January 27, 2009

Your E-Mail And Catalog Contact Strategy, And Profit

If you read the multichannel marketing literature, you're unlikely to find any discussion about how marketing channels truly interact with each other.

And that's a shame, because the interactions are where all of the magic happens!

Folks who test different combinations of catalog mailings and e-mail campaigns observe interesting results.

Take a look at the table in this post. Seven different combinations of catalog mailings were tested against five different combinations of e-mail campaigns, yielding thirty-five different test groups.

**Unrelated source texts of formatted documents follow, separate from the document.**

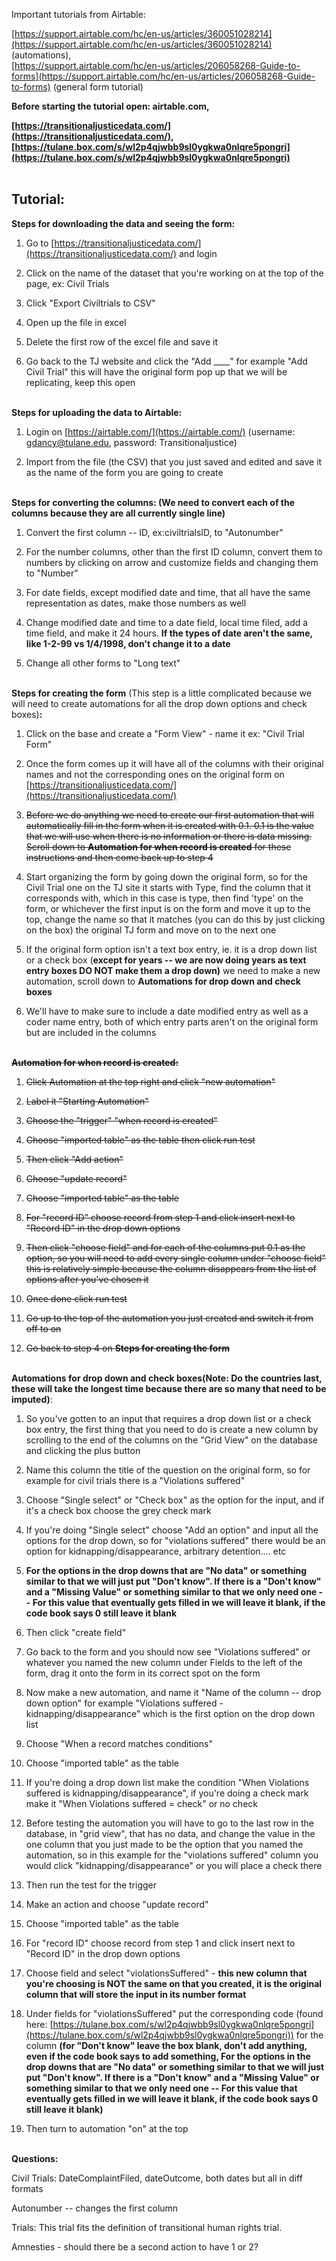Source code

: Important tutorials from Airtable:

[https://support.airtable.com/hc/en-us/articles/360051028214](https://support.airtable.com/hc/en-us/articles/360051028214)
(automations),<br>
[https://support.airtable.com/hc/en-us/articles/206058268-Guide-to-forms](https://support.airtable.com/hc/en-us/articles/206058268-Guide-to-forms)
(general form tutorial)

**Before starting the tutorial open: airtable.com,**

**[https://transitionaljusticedata.com/](https://transitionaljusticedata.com/),
[https://tulane.box.com/s/wl2p4qjwbb9sl0ygkwa0nlqre5pongri](https://tulane.box.com/s/wl2p4qjwbb9sl0ygkwa0nlqre5pongri)**
<br><br>
## **Tutorial:**

**Steps for downloading the data and seeing the form:**

1.  Go to
     [https://transitionaljusticedata.com/](https://transitionaljusticedata.com/)
     and login

2.  Click on the name of the dataset that you're working on at the top
     of the page, ex: Civil Trials

3.  Click "Export Civiltrials to CSV"

4.  Open up the file in excel

5.  Delete the first row of the excel file and save it

6.  Go back to the TJ website and click the "Add \_\_\_\_" for example
     "Add Civil Trial" this will have the original form pop up that we
     will be replicating, keep this open <br><br>

**Steps for uploading the data to Airtable:**

1.  Login on
     [https://airtable.com/](https://airtable.com/)
     (username:
     [gdancy@tulane.edu](mailto:gdancy@tulane.edu),
     password: Transitionaljustice)

2.  Import from the file (the CSV) that you just saved and edited and
     save it as the name of the form you are going to create  <br><br>

**Steps for converting the columns: (We need to convert each of the
columns because they are all currently single line)**

1.  Convert the first column -- ID, ex:civiltrialsID, to "Autonumber"

2.  For the number columns, other than the first ID column, convert them
     to numbers by clicking on arrow and customize fields and changing
     them to "Number"

3.  For date fields, except modified date and time, that all have the
     same representation as dates, make those numbers as well

4.  Change modified date and time to a date field, local time filed, add
     a time field, and make it 24 hours. **If the types of date aren't
     the same, like 1-2-99 vs 1/4/1998, don't change it to a date**

5.  Change all other forms to "Long text" <br><br>

**Steps for creating the form** (This step is a little complicated
because we will need to create automations for all the drop down options
and check boxes)**:**

1.  Click on the base and create a "Form View" - name it ex: "Civil
     Trial Form"

2.  Once the form comes up it will have all of the columns with their
     original names and not the corresponding ones on the original form
     on
     [https://transitionaljusticedata.com/](https://transitionaljusticedata.com/)

3.  ~~Before we do anything we need to create our first automation that
     will automatically fill in the form when it is created with 0.1.
     0.1 is the value that we will use when there is no information or
     there is data missing. Scroll down to **Automation for when record
     is created** for these instructions and then come back up to step
     4~~

4.  Start organizing the form by going down the original form, so for
     the Civil Trial one on the TJ site it starts with Type, find the
     column that it corresponds with, which in this case is type, then
     find 'type' on the form, or whichever the first input is on the
     form and move it up to the top, change the name so that it matches
     (you can do this by just clicking on the box) the original TJ form
     and move on to the next one

5.  If the original form option isn't a text box entry, ie. it is a drop
     down list or a check box (**except for years -- we are now doing
     years as text entry boxes DO NOT make them a drop down)** we need
     to make a new automation, scroll down to **Automations for drop
     down and check boxes**

6.  We'll have to make sure to include a date modified entry as well as
     a coder name entry, both of which entry parts aren't on the
     original form but are included in the columns <br><br>

**~~Automation for when record is created:~~**

1.  ~~Click Automation at the top right and click "new automation"~~

2.  ~~Label it "Starting Automation"~~

3.  ~~Choose the "trigger" "when record is created"~~

4.  ~~Choose "imported table" as the table then click run test~~

5.  ~~Then click "Add action"~~

6.  ~~Choose "update record"~~

7.  ~~Choose "imported table" as the table~~

8.  ~~For "record ID" choose record from step 1 and click insert next to
     "Record ID" in the drop down options~~

9.  ~~Then click "choose field" and for each of the columns put 0.1 as
     the option, so you will need to add every single column under
     "choose field" this is relatively simple because the column
     disappears from the list of options after you've chosen it~~

10. ~~Once done click run test~~

11. ~~Go up to the top of the automation you just created and switch it
     from off to on~~

12. ~~Go back to step 4 on **Steps for creating the form**~~ <br><br>

**Automations for drop down and check boxes(Note: Do the countries last,
these will take the longest time because there are so many that need to
be imputed)**:

1.  So you've gotten to an input that requires a drop down list or a
     check box entry, the first thing that you need to do is create a
     new column by scrolling to the end of the columns on the "Grid
     View" on the database and clicking the plus button

2.  Name this column the title of the question on the original form, so
     for example for civil trials there is a "Violations suffered"

3.  Choose "Single select" or "Check box" as the option for the input,
     and if it's a check box choose the grey check mark

4.  If you're doing "Single select" choose "Add an option" and input all
     the options for the drop down, so for "violations suffered" there
     would be an option for kidnapping/disappearance, arbitrary
     detention\.... etc

5.  **For the options in the drop downs that are "No data" or something
     similar to that we will just put "Don't know". If there is a
     "Don't know" and a "Missing Value" or something similar to that we
     only need one -- For this value that eventually gets filled in we
     will leave it blank, if the code book says 0 still leave it
     blank**

6.  Then click "create field"

7.  Go back to the form and you should now see "Violations suffered" or
     whatever you named the new column under Fields to the left of the
     form, drag it onto the form in its correct spot on the form

8.  Now make a new automation, and name it "Name of the column -- drop
     down option" for example "Violations suffered -
     kidnapping/disappearance" which is the first option on the drop
     down list

9.  Choose "When a record matches conditions"

10. Choose "imported table" as the table

11. If you're doing a drop down list make the condition "When Violations
     suffered is kidnapping/disappearance", if you're doing a check
     mark make it "When Violations suffered = check" or no check

12. Before testing the automation you will have to go to the last row in
     the database, in "grid view", that has no data, and change the
     value in the one column that you just made to be the option that
     you named the automation, so in this example for the "violations
     suffered" column you would click "kidnapping/disappearance" or you
     will place a check there

13. Then run the test for the trigger

14. Make an action and choose "update record"

15. Choose "imported table" as the table

16. For "record ID" choose record from step 1 and click insert next to
     "Record ID" in the drop down options

17. Choose field and select "violationsSuffered" - **this new column
     that you're choosing is NOT the same on that you created, it is
     the original column that will store the input in its number
     format**

18. Under fields for "violationsSuffered" put the corresponding code
     (found here:
     [https://tulane.box.com/s/wl2p4qjwbb9sl0ygkwa0nlqre5pongri](https://tulane.box.com/s/wl2p4qjwbb9sl0ygkwa0nlqre5pongri))
     for the column **(for "Don't know" leave the box blank, don't add
     anything, even if the code book says to add something, For the
     options in the drop downs that are "No data" or something similar
     to that we will just put "Don't know". If there is a "Don't know"
     and a "Missing Value" or something similar to that we only need
     one -- For this value that eventually gets filled in we will leave
     it blank, if the code book says 0 still leave it blank)**

19. Then turn to automation "on" at the top <br><br>

**Questions:**

Civil Trials: DateComplaintFiled, dateOutcome, both dates but all in
diff formats

Autonumber -- changes the first column

Trials: This trial fits the definition of transitional human rights
trial.

Amnesties - should there be a second action to have 1 or 2?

What do the results tell us?
  • The organic percentage can be directly calculated ... the $20.00 generated at 0 catalogs / 0 e-mails divided by the $99.00 generated at 24 catalogs / 52 e-mail campaigns. The organic percentage is 20.2%. This is soooooooooo important!! If this company does nothing, customers will still spend 20.2% of the volume they spend if all direct marketing activities are executed. For most catalogers and e-mail marketers, results are over-stated, because organic demand is being falsely attributed to marketing activities. Ask your co-op or database provider to calculate the organic percentage for you, or ask your database marketing expert to calculate this metric for you.
  • Notice that demand does not increase in a linear manner. Each additional catalog, and each additional e-mail campaign yield an ever-decreasing amount of additional demand. This rate of diminishing returns is not well known in the direct marketing community, and causes direct marketers to significantly over-invest in marketing.
  • Notice that e-mail is able to re-capture demand that is lost as catalog mailings are reduced. This "re-capture" is not well known in the direct marketing community, and causes direct marketers to significantly over-invest in catalog marketing.
  • E-Mail marketing is actually very productive at small quantities ... thirteen contacts are much more productive, on a per-e-mail basis, than are fifty-two contacts.
  • As catalogs and e-mail campaigns are increased, profit begins to shift. Notice that the most profitable combination is 12 catalogs and 52 e-mail campaigns. However, if you only delivered 26 e-mail campaigns, you need 16 catalogs to maximize profit, and if you don't execute e-mail marketing, you need 20 catalogs to maximize profitability.
  • "Profit Shift" is a very important concept. As more and more "free" or "nearly free" marketing channels become available, the profitability of traditional, expensive marketing channels (like catalog marketing) becomes worse, requiring less investment in traditional, expensive marketing.
When e-mail marketing and catalog marketing collide, a rich array of insights become immediately apparent. All you have to do is set up tests to identify the insights!